Second McEwan this trip. Probably ranks third out of the three I've read. This one is about a scientist husband and a professor wife who live in London. They have a great relationship and they love each other and you just know it's all going to crap soon. They witness a hot air balloon accident and one guy dies and this other guy who was there starts stalking the protagonist and develops this major major crush on him. And it's just creepy. And of course, the protagonist just cannot handle it and no one believes him and McEwan does a good job of making the reader think that perhaps he is the crazy one. Excellent stuff though. I need to read more.

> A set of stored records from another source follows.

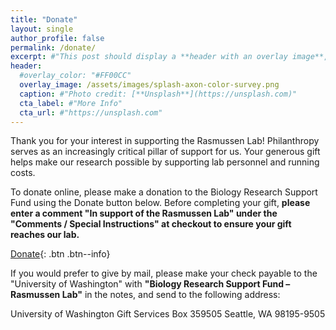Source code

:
 ```yaml
---
title: "Donate"
layout: single
author_profile: false
permalink: /donate/
excerpt: #"This post should display a **header with an overlay image**, if the theme supports it."
header:
  #overlay_color: "#FF00CC"
  overlay_image: /assets/images/splash-axon-color-survey.png
  caption: #"Photo credit: [**Unsplash**](https://unsplash.com)"
  cta_label: #"More Info"
  cta_url: #"https://unsplash.com"
---
```

Thank you for your interest in supporting the Rasmussen Lab! Philanthropy serves as an increasingly critical pillar of support for us. Your generous gift helps make our research possible by supporting lab personnel and running costs. 

To donate online, please make a donation to the Biology Research Support Fund using the Donate button below. Before completing your gift, **please enter a comment "In support of the Rasmussen Lab" under the "Comments / Special Instructions" at checkout to ensure your gift reaches our lab.**
 
[Donate](https://www.washington.edu/giving/make-a-gift/?source_typ=3&source=FND-117513&fastForward=yes){: .btn .btn--info}
 
If you would prefer to give by mail, please make your check payable to the "University of Washington" with **"Biology Research Support Fund – Rasmussen Lab"** in the notes, and send to the following address:

University of Washington Gift Services
Box 359505
Seattle, WA 98195-9505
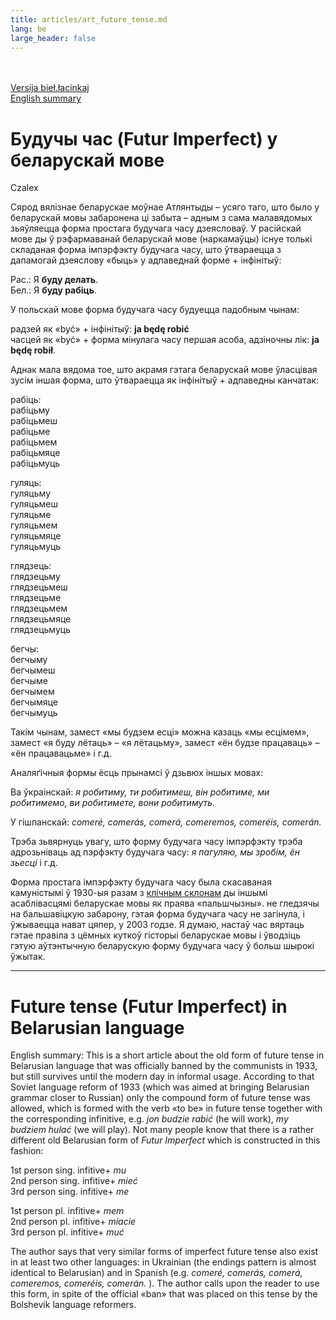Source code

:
 ```yaml
---
title: articles/art_future_tense.md 
lang: be
large_header: false
---
```




<br />
<br />
<a href=»articles/art_future_tense2.html»>Versija bieł.łacinkaj</a><br />
<a href=»#english»>English summary</a>

<h1 id=»будучы-час-futur-imperfect-у-беларускай-мове»>Будучы час (Futur Imperfect) у беларускай мове</h1>

Czalex


Сярод вялізнае беларускае моўнае Атлянтыды – усяго таго, што было у беларускай мовы забаронена ці забыта – адным з сама малавядомых зьяўляецца форма простага будучага часу дзеясловаў. У расійскай мове ды ў рэфармаванай беларускай мове (наркамаўцы) існуе толькі складаная форма імпэрфэкту будучага часу, што ўтвараецца з дапамогай дзеяслову «быць» у адпаведнай форме + інфінітыў:


Рас.: Я <strong>буду делать</strong>.<br />
Бел.: Я <strong>буду рабіць</strong>.


У польскай мове форма будучага часу будуецца падобным чынам:


радзей як «być» + інфінітыў: <strong>ja będę robić</strong><br />
часцей як «być» + форма мінулага часу першая асоба, адзіночны лік: <strong>ja będę robił</strong>.


Аднак мала вядома тое, што акрамя гэтага беларускай мове ўласцівая зусім іншая форма, што ўтвараецца як інфінітыў + адпаведны канчатак:

<table>
<colgroup>
<col style=»width: 25%» />
<col style=»width: 25%» />
<col style=»width: 25%» />
<col style=»width: 25%» />
</colgroup>
<tbody>
<tr class=»odd»>

рабіць:<br />
рабіць<span class=»underline»>му</span><br />
рабіць<span class=»underline»>меш</span><br />
рабіць<span class=»underline»>ме</span><br />
рабіць<span class=»underline»>мем</span><br />
рабіць<span class=»underline»>мяце</span><br />
рабіць<span class=»underline»>муць</span><br />

гуляць:<br />
гуляць<span class=»underline»>му</span><br />
гуляць<span class=»underline»>меш</span><br />
гуляць<span class=»underline»>ме</span><br />
гуляць<span class=»underline»>мем</span><br />
гуляць<span class=»underline»>мяце</span><br />
гуляць<span class=»underline»>муць</span><br />

глядзець:<br />
глядзець<span class=»underline»>му</span><br />
глядзець<span class=»underline»>меш</span><br />
глядзець<span class=»underline»>ме</span><br />
глядзець<span class=»underline»>мем</span><br />
глядзець<span class=»underline»>мяце</span><br />
глядзець<span class=»underline»>муць</span><br />

бегчы:<br />
бегчы<span class=»underline»>му</span><br />
бегчы<span class=»underline»>меш</span><br />
бегчы<span class=»underline»>ме</span><br />
бегчы<span class=»underline»>мем</span><br />
бегчы<span class=»underline»>мяце</span><br />
бегчы<span class=»underline»>муць</span><br />

Такім чынам, замест «мы будзем есці» можна казаць «мы есцімем», замест «я буду лётаць» – «я лётацьму», замест «ён будзе працаваць» – «ён працавацьме» і г.д.


Аналяґічныя формы ёсць прынамсі ў дзьвюх іншых мовах:


Ва ўкраінскай:  *я робитиму, ти робитимеш, він робитиме, ми робитимемо, ви робитимете, вони робитимуть.* 


У гішпанскай:  *comeré, comerás, comerá, comeremos, comeréis, comerán.* 


Трэба зьвярнуць увагу, што форму будучага часу імпэрфэкту трэба адрозьніваць ад пэрфэкту будучага часу:  *я пагуляю, мы зробім, ён зьесці*  і г.д.


Форма простага імпэрфэкту будучага часу была скасаваная камуністымі ў 1930-ыя разам з <a href=»articles/art_vocative.html»>клічным склонам</a> ды іншымі асаблівасцямі беларускае мовы як праява «пальшчызны». не гледзячы на бальшавіцкую забарону, гэтая форма будучага часу не загінула, і ўжываецца нават цяпер, у 2003 годзе. Я думаю, настаў час вяртаць гэтае правіла з цёмных куткоў гісторыі беларускае мовы і ўводзіць гэтую аўтэнтычную беларускую форму будучага часу ў больш шырокі ўжытак.

<hr />
<span id=»english»></span>
<h1 id=»future-tense-futur-imperfect-in-belarusian-language»>Future tense (Futur Imperfect) in Belarusian language</h1>

English summary: This is a short article about the old form of future tense in Belarusian language that was officially banned by the communists in 1933, but still survives until the modern day in informal usage. According to that Soviet language reform of 1933 (which was aimed at bringing Belarusian grammar closer to Russian) only the compound form of future tense was allowed, which is formed with the verb «to be» in future tense together with the corresponding infinitive, e.g.  *jon budzie rabić*  (he will work),  *my budziem hulać*  (we will play). Not many people know that there is a rather different old Belarusian form of  *Futur Imperfect*  which is constructed in this fashion:


1st person sing. infitive+ *mu* <br />
2nd person sing. infitive+ *mieć* <br />
3rd person sing. infitive+ *me* <br />

1st person pl. infitive+ *mem* <br />
2nd person pl. infitive+ *miacie* <br />
3rd person pl. infitive+ *muć* <br />

The author says that very similar forms of imperfect future tense also exist in at least two other languages: in Ukrainian (the endings pattern is almost identical to Belarusian) and in Spanish (e.g.  *comeré, comerás, comerá, comeremos, comeréis, comerán.* ). The author calls upon the reader to use this form, in spite of the official «ban» that was placed on this tense by the Bolshevik language reformers.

4. The English Patient by Michael Ondaatje
Won the Pulitzer I do believe. And it was good, just, I don't know. I never really got into it too much. Someone about Ondaatje's style turned me off. It was just hard to tell what was all going on a lot of the time. It switched around between characters a lot without clear transitions. But hey it won a Pulitzer right? I also watched the movie which was really sad. I cried a lot at the movie, but not the book. Mehhh.

5. Middlesex by Jeffrey Eugenides
It's about a hermaphrodite. She becomes a he. I really enjoyed it. I like the family history and how Eugenides would get into one generation of the story but still mix it back with the narrator's story. It was twisted enough to be interesting but not too gross. It was also interesting to get the Greek immigrant dynamic as well. I also liked the play on the title too. Oh and it won the Pulitzer too. If given a choice, I'd say read Middlesex, not the English Patient.

Since returning home, I have finished Deja Dead by Kathy Reichs. This is the book (and its series) that Bones the tv show is based on. Kind of confusing, but Kathy Reichs, who is an anthropologist, writes books about an anthropologist named Temperance Brennen, and in Bones, Temperance Brennen is the anthropologist who writes books about an anthropologist. It's like the show copies Reichs' life, not the books. But anyway, it's your basic mystery novel, but with a little more forensic anthropology thrown in. The Temperance Brennen of the book is a lot different than the one in the show. I stayed up one night to finish it, but that doesn't mean it was good. Just suspenseful.

Before I left I was reading Reading Lolita in Tehran, and now I am finishing it. It's gotten less interesting. She's stopped talking about her "bookclub" and now just talks about her life in and out of the university and during the war. It seems to have become less literary and more political, or rather, the author's ambivalence to politics. I am basically skimming which makes me sad.

Next on the list is Burning Bright, the latest from Tracy Chevalier.
HAPPY JESI?

4 comments:

jesi said...

YES I AM FINALLY HAPPY
phew thank goddd i was getting soo bored

I am going to tackle McEwan after I finish the "walk down memory lane" theme I've got going here (I read Golden Compass in its entirety yesterday and now am 3/4ths through Subtle Knife.. ohmygod I love those books. And then I'm going to reread all the HP ones, of course, and maybe slip in a few Tamora Pierce if I have time, although I just did a massive rereading of those in March/April of this year).

The English Patient won the Booker Prize. GOOD TRY MACKY. Just kidding haha. I started it and was instantly bored but I am usually bored with the first four or five pages of books, so I will press on through, but not for a while.

Also I agree about the Greek immigrant dynamic. It's in "Flesh and Blood" too, which makes my top three favorite novels of all time list on a regular basis. I love it. I love Cunningham. I love life. I love Greek people. I love reading.
Okay I'm going to go finish Subtle Knife. I hate work. The library never called and I applied for two of their jobs OH MY LIFE OH MY LIFE. WHY AM I SO UNEMPLOYABLE?